Dans cette œuvre, la temporalité n’est ni narrative ni figée. Elle est suspendue, stratifiée, comme si l’image captait les restes d’un mouvement qui aurait été ralenti à l’extrême. Le déphasage devient ainsi une forme de mémoire du geste, un enregistrement différentiel, une manière d’évoquer ce qui persiste après le passage.

Le dessin devient surface d’inscription, non d’un événement, mais de ses interférences différées, de ses glissements invisibles. On pourrait parler ici d’un temps vibratoire, un temps qui ne passe pas, mais qui pulse, rebondit, hésite.

Tout comme le regard qui cherche à comprendre, à démêler les couches, mais ne parvient jamais à une lecture claire. Le visible y est piégé dans une logique d’indiscernabilité : ni figuration, ni abstraction pure. On se trouve dans une esthétique de l’incertain, de l’ambigu où la perception n’est pas donnée, elle se construit dans l’écart, dans le pli, dans la résistance à l’apparaître.

Ces dessins prolongent et approfondissent les questions posées par les autres dessins de la série des Drones. Que se passe-t-il quand l’image n’est plus une représentation mais un espace de vibration ? Quand la couleur n’est plus une surface mais une onde ? Quand le visible devient une structure temporelle plutôt qu’un objet optique ?

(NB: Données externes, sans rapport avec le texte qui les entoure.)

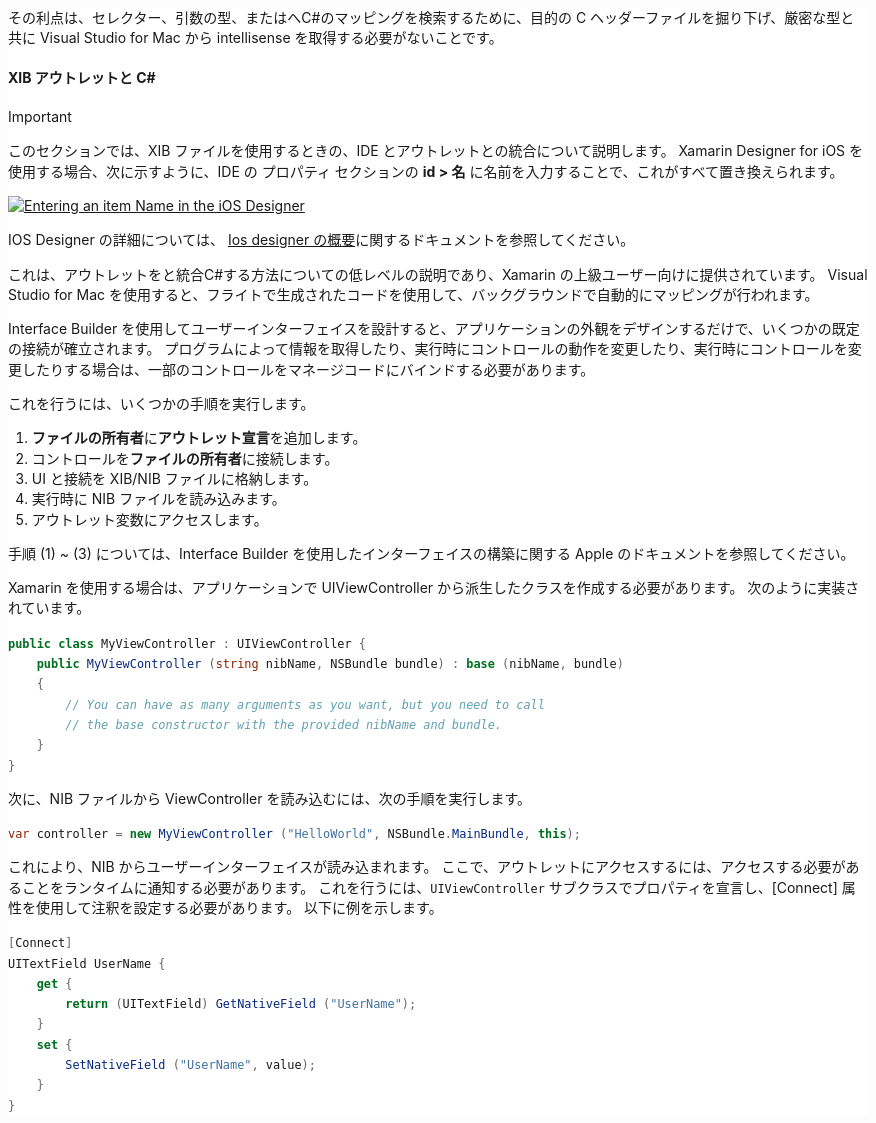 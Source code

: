 その利点は、セレクター、引数の型、またはへC#のマッピングを検索するために、目的の C ヘッダーファイルを掘り下げ、厳密な型と共に Visual Studio for Mac から intellisense を取得する必要がないことです。

#### <a name="xib-outlets-and-c"></a>XIB アウトレットと C\#

> [!IMPORTANT]
> このセクションでは、XIB ファイルを使用するときの、IDE とアウトレットとの統合について説明します。 Xamarin Designer for iOS を使用する場合、次に示すように、IDE の プロパティ セクションの  **id > 名** に名前を入力することで、これがすべて置き換えられます。
>
> [![](images/designeroutlet.png "Entering an item Name in the iOS Designer")](images/designeroutlet.png#lightbox)
>
>IOS Designer の詳細については、 [Ios designer の概要](~/ios/user-interface/designer/introduction.md#how-it-works)に関するドキュメントを参照してください。

これは、アウトレットをと統合C#する方法についての低レベルの説明であり、Xamarin の上級ユーザー向けに提供されています。 Visual Studio for Mac を使用すると、フライトで生成されたコードを使用して、バックグラウンドで自動的にマッピングが行われます。

Interface Builder を使用してユーザーインターフェイスを設計すると、アプリケーションの外観をデザインするだけで、いくつかの既定の接続が確立されます。 プログラムによって情報を取得したり、実行時にコントロールの動作を変更したり、実行時にコントロールを変更したりする場合は、一部のコントロールをマネージコードにバインドする必要があります。

これを行うには、いくつかの手順を実行します。

1. **ファイルの所有者**に**アウトレット宣言**を追加します。
1. コントロールを**ファイルの所有者**に接続します。
1. UI と接続を XIB/NIB ファイルに格納します。
1. 実行時に NIB ファイルを読み込みます。
1. アウトレット変数にアクセスします。

手順 (1) ~ (3) については、Interface Builder を使用したインターフェイスの構築に関する Apple のドキュメントを参照してください。

Xamarin を使用する場合は、アプリケーションで UIViewController から派生したクラスを作成する必要があります。 次のように実装されています。

```csharp
public class MyViewController : UIViewController {
    public MyViewController (string nibName, NSBundle bundle) : base (nibName, bundle)
    {
        // You can have as many arguments as you want, but you need to call
        // the base constructor with the provided nibName and bundle.
    }
}
```

次に、NIB ファイルから ViewController を読み込むには、次の手順を実行します。

```csharp
var controller = new MyViewController ("HelloWorld", NSBundle.MainBundle, this);
```

これにより、NIB からユーザーインターフェイスが読み込まれます。 ここで、アウトレットにアクセスするには、アクセスする必要があることをランタイムに通知する必要があります。 これを行うには、`UIViewController` サブクラスでプロパティを宣言し、[Connect] 属性を使用して注釈を設定する必要があります。 以下に例を示します。

```csharp
[Connect]
UITextField UserName {
    get {
        return (UITextField) GetNativeField ("UserName");
    }
    set {
        SetNativeField ("UserName", value);
    }
}
```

Dans cette œuvre, la peinture devient ainsi le lieu d’un conflit doux – une lutte silencieuse entre ordre et décalage, entre signal et bruit, entre vision et diffraction. Le spectateur est convié non à voir quelque chose, mais à ressentir le léger flottement d’un monde dont les plans ne coïncident plus, comme si la logique du réel avait elle-même été légèrement déphasée.